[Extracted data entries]
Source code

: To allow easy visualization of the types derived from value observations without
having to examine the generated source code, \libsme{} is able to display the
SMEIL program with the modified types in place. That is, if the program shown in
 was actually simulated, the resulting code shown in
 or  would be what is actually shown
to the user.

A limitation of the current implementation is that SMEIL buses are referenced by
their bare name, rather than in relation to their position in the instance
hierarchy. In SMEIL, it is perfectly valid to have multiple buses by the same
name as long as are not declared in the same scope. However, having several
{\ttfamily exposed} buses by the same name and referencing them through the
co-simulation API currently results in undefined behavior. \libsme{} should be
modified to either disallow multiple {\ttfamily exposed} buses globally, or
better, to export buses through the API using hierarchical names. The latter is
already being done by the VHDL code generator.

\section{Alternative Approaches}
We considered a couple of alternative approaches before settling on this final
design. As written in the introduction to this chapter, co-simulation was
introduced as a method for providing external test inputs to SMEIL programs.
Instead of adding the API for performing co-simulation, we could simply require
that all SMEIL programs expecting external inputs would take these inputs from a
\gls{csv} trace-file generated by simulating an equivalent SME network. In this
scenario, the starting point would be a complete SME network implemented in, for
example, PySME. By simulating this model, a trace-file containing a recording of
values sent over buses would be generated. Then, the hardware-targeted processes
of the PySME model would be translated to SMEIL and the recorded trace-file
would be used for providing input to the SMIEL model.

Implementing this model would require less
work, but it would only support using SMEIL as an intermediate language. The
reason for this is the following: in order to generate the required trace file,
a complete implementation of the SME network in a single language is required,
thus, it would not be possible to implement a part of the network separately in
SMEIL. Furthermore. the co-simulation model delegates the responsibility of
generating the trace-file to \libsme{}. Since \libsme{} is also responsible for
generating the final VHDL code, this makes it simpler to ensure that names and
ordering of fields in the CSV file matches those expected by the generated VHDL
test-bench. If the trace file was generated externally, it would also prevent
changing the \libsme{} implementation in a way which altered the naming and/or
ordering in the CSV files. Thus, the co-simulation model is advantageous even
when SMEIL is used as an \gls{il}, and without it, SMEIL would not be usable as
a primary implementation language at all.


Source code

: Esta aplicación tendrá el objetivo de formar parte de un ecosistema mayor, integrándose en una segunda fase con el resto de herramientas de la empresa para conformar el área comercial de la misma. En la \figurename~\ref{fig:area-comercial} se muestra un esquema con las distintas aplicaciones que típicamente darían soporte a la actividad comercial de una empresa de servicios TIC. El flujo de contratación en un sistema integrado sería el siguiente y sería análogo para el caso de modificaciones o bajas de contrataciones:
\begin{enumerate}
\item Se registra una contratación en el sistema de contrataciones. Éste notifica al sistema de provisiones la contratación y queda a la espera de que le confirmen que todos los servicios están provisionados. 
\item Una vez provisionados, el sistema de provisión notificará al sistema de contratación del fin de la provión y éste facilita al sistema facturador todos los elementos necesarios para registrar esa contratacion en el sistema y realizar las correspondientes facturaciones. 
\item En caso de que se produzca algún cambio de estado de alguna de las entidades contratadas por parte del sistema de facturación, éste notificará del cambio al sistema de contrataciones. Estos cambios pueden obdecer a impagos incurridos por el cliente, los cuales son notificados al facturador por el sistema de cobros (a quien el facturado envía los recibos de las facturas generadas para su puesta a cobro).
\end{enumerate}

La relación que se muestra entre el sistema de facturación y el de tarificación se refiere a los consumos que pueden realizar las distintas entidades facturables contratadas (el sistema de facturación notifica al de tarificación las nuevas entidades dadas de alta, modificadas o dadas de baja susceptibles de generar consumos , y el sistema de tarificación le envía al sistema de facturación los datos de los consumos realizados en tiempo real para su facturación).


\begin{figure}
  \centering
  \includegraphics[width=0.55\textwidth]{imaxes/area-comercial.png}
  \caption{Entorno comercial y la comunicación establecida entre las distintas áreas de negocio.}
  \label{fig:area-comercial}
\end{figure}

REQUIREMENT: The first line of the entries above marks where to begin; repeat each line exactly through the one that contains "that all SMEIL", and include that line.

ANSWER TO THIS PROBLEM:
Source code

: To allow easy visualization of the types derived from value observations without
having to examine the generated source code, \libsme{} is able to display the
SMEIL program with the modified types in place. That is, if the program shown in
 was actually simulated, the resulting code shown in
 or  would be what is actually shown
to the user.

A limitation of the current implementation is that SMEIL buses are referenced by
their bare name, rather than in relation to their position in the instance
hierarchy. In SMEIL, it is perfectly valid to have multiple buses by the same
name as long as are not declared in the same scope. However, having several
{\ttfamily exposed} buses by the same name and referencing them through the
co-simulation API currently results in undefined behavior. \libsme{} should be
modified to either disallow multiple {\ttfamily exposed} buses globally, or
better, to export buses through the API using hierarchical names. The latter is
already being done by the VHDL code generator.

\section{Alternative Approaches}
We considered a couple of alternative approaches before settling on this final
design. As written in the introduction to this chapter, co-simulation was
introduced as a method for providing external test inputs to SMEIL programs.
Instead of adding the API for performing co-simulation, we could simply require
that all SMEIL programs expecting external inputs would take these inputs from a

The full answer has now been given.